Local store-keeper Sattar Raidhan, who has lived in the area for 35 years, said: "The whole family used the shop regularly and I heard this morning that there had been a fire.

"One of the boys - the 15-year-old - came in the shop yesterday. They were a loving family and had a lot of friends.

"I believe the husband worked as a doctor in Ireland and he came home every weekend to see his family.

"I can't even imagine how this would happen to a family like that."

Labour MP Keith Vaz, who represents Leicester East, met local people near the police cordon sealing off Wood Hill.

He said: "This is a very peaceful area so this is a big shock to local people and I'm just here to show my support.

"I have spoken to the (Police and Crime) Commissioner, Sir Clive Loader, and to the Chief Constable and I think we need to let the police get on with their job.

"Only when we know the facts can we come to any conclusions as to why this has happened to an ordinary hard-working family.

"The imam has just told me they were very active in the work that they were doing locally.

"The father is a doctor and is being comforted by members of the community... a community who are clearly in grief.

"A whole family wiped out in this way, with only the father remaining, is a big shock and a real tragedy.

"If indeed people have deliberately done this, then I'm sure the police will do everything they can in order to catch them and to bring them to justice.

"We must leave the police to get all the facts together."

The force has drafted in extra officers and forensics staff to probe both crimes and increased patrols in the area.

An eyewitness, who was woken by the sound of neighbours attempting to alert the family, said the heat of the fire was so intense it could be felt on the opposite pavement.

The middle-aged man, who asked not be named, also praised the bravery of two men who tried to make their way into the blazing property.

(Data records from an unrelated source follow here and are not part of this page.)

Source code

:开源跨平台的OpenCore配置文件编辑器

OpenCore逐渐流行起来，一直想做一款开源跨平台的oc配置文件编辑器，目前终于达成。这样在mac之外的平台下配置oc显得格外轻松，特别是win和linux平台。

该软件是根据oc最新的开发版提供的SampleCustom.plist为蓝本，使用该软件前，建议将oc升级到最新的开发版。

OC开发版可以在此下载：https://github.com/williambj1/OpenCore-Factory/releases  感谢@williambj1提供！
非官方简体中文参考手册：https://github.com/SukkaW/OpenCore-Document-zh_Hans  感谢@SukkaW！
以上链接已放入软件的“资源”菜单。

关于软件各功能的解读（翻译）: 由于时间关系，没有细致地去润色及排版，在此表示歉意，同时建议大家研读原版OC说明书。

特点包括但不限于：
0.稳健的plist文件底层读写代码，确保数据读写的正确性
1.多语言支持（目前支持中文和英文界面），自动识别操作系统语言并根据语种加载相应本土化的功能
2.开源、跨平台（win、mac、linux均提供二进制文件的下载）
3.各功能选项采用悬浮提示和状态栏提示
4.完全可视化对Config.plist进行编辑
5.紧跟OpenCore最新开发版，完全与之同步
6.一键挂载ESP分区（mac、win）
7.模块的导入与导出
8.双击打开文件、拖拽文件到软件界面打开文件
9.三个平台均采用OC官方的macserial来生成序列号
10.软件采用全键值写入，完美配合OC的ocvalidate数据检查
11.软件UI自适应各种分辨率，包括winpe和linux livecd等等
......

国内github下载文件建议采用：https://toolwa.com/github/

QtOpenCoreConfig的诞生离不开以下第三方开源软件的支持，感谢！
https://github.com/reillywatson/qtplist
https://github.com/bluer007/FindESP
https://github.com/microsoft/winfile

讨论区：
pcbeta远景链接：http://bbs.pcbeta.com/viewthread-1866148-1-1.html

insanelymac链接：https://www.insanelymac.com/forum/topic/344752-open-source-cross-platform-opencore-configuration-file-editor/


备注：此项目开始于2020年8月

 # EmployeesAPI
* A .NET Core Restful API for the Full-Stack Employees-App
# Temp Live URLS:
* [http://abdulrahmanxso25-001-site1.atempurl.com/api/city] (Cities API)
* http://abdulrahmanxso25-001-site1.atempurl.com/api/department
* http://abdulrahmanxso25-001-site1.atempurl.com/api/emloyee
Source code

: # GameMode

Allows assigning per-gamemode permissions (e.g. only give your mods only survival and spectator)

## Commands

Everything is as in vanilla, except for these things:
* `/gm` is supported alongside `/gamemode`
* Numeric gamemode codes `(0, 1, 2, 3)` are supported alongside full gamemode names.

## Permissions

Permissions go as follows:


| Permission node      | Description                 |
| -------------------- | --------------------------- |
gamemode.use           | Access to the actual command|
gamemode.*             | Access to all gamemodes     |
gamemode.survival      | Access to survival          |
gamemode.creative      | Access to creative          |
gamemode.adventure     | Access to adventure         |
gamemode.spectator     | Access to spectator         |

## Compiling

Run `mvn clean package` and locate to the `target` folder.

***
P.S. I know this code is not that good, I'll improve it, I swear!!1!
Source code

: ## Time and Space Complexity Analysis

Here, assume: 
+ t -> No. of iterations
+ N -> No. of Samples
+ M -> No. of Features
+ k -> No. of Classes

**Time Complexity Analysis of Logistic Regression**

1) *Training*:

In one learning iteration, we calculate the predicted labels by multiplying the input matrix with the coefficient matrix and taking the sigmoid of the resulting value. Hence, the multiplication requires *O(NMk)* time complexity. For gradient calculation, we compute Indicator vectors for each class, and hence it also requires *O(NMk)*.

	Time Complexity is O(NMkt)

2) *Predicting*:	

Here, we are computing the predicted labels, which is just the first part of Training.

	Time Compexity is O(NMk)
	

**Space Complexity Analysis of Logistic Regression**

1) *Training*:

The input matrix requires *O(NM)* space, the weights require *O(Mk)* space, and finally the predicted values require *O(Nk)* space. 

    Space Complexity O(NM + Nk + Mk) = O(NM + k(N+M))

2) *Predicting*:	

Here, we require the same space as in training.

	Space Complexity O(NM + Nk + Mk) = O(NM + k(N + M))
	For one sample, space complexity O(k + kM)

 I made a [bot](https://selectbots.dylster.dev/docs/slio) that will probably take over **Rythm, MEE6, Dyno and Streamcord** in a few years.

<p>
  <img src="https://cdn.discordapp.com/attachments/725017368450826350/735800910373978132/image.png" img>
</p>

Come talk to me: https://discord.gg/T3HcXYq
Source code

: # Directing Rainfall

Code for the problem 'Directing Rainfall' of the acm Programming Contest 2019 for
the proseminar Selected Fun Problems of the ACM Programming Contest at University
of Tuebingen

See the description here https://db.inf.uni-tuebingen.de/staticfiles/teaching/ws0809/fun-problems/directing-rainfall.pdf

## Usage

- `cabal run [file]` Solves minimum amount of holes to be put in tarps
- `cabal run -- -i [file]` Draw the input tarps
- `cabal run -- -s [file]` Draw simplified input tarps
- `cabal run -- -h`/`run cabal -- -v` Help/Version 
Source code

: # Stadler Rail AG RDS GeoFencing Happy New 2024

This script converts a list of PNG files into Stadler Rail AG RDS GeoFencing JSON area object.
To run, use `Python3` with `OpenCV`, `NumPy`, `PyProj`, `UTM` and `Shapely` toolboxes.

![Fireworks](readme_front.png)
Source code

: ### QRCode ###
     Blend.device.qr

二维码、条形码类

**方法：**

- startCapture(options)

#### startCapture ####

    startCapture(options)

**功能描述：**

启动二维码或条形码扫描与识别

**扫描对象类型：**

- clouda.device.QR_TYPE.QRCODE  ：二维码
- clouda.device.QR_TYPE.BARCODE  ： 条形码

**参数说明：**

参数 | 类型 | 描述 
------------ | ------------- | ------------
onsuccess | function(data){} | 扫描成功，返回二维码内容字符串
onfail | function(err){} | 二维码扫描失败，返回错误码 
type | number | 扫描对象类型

"I didn't know the family personally but I knew of them and they were a very nice family," the man said.

"Most people feel this was meant for somebody else and they got the wrong house."

The neighbour added: "The family were very well-educated. He was a brain surgeon in Ireland and he brought his family over here to study Islamic literature.

"The lads were very pious and one of them was memorising the Koran and was on the ninth chapter."

Describing the incident itself, the witness said: "I was in bed at about midnight and I heard all the commotion and thought it was drunks or whatever, and then I heard shouting.

"The guy opposite broke the door down but the fire was so intense they couldn't get in.

"They were throwing bricks at the windows at the top of the house to alert them inside but I think it was too late.

"The fire was very intense and you could feel the heat of it across the road.

"The neighbours tried their level best but it was too severe."